(Exercise brief) Your answer should be the exact lines of the data below from the one containing "Planes and Linear" through the one containing "Suppose $f$ has"; please include nothing else.

[Dataset extract — start]

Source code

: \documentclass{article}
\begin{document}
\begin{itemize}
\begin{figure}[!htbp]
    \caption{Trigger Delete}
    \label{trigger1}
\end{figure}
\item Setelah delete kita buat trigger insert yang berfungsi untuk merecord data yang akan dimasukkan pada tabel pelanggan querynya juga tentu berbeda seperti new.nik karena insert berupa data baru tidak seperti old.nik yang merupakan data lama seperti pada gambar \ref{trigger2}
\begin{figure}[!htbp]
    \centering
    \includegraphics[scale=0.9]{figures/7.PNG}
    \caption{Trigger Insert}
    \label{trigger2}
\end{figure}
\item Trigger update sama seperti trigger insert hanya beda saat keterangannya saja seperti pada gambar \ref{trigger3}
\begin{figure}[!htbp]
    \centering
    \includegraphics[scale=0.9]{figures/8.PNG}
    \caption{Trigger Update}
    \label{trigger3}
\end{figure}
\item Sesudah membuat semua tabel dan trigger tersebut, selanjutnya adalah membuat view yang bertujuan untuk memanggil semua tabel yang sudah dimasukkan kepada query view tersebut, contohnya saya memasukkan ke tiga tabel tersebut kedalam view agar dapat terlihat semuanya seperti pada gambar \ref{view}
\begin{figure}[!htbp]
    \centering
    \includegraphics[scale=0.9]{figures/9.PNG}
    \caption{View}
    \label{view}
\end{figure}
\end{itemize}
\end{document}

[Dataset extract — finish]
[Dataset extract — start]

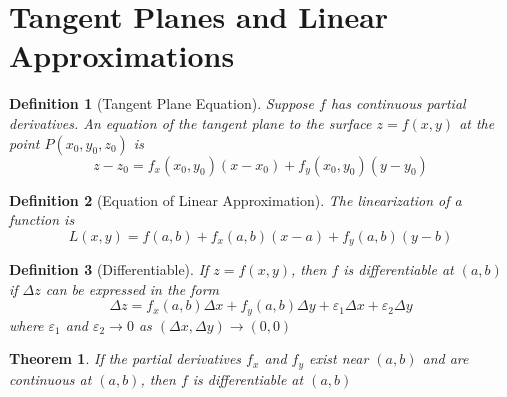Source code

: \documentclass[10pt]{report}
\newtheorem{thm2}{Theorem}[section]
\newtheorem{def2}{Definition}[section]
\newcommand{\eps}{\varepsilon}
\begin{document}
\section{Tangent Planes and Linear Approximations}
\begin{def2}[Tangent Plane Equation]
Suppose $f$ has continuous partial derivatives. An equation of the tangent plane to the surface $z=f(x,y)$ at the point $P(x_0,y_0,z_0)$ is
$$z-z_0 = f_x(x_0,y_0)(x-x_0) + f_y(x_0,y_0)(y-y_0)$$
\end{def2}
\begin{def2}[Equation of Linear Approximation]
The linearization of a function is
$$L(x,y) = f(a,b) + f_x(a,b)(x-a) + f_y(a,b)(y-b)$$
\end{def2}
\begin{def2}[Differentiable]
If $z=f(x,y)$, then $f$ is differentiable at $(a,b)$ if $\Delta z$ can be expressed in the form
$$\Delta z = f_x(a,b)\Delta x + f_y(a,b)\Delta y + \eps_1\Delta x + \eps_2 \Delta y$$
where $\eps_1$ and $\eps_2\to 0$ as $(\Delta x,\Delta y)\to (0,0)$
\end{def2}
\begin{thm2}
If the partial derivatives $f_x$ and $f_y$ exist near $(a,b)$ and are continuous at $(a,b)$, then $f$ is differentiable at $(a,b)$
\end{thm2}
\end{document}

[Dataset extract — finish]
[Dataset extract — start]

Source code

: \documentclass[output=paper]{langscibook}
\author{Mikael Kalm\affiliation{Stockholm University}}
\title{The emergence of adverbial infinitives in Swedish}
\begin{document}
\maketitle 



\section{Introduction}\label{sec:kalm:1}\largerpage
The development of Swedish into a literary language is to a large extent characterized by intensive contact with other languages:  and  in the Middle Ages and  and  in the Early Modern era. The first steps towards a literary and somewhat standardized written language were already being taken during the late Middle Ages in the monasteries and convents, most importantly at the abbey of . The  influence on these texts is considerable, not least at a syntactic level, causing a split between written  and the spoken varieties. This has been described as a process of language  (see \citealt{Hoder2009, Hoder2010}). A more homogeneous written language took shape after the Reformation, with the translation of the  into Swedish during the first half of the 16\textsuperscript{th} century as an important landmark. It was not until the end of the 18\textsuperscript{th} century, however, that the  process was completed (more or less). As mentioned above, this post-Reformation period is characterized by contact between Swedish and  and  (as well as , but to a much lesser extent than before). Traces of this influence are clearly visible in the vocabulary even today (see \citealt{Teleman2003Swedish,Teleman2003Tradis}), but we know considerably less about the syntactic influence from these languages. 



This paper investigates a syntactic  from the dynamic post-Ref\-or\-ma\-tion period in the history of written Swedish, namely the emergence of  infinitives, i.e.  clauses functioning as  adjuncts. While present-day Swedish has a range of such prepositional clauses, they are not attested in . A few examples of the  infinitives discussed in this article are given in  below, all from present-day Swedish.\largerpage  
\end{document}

[Dataset extract — finish]

(Solution to the problem)
\section{Tangent Planes and Linear Approximations}
\begin{def2}[Tangent Plane Equation]
Suppose $f$ has continuous partial derivatives. An equation of the tangent plane to the surface $z=f(x,y)$ at the point $P(x_0,y_0,z_0)$ is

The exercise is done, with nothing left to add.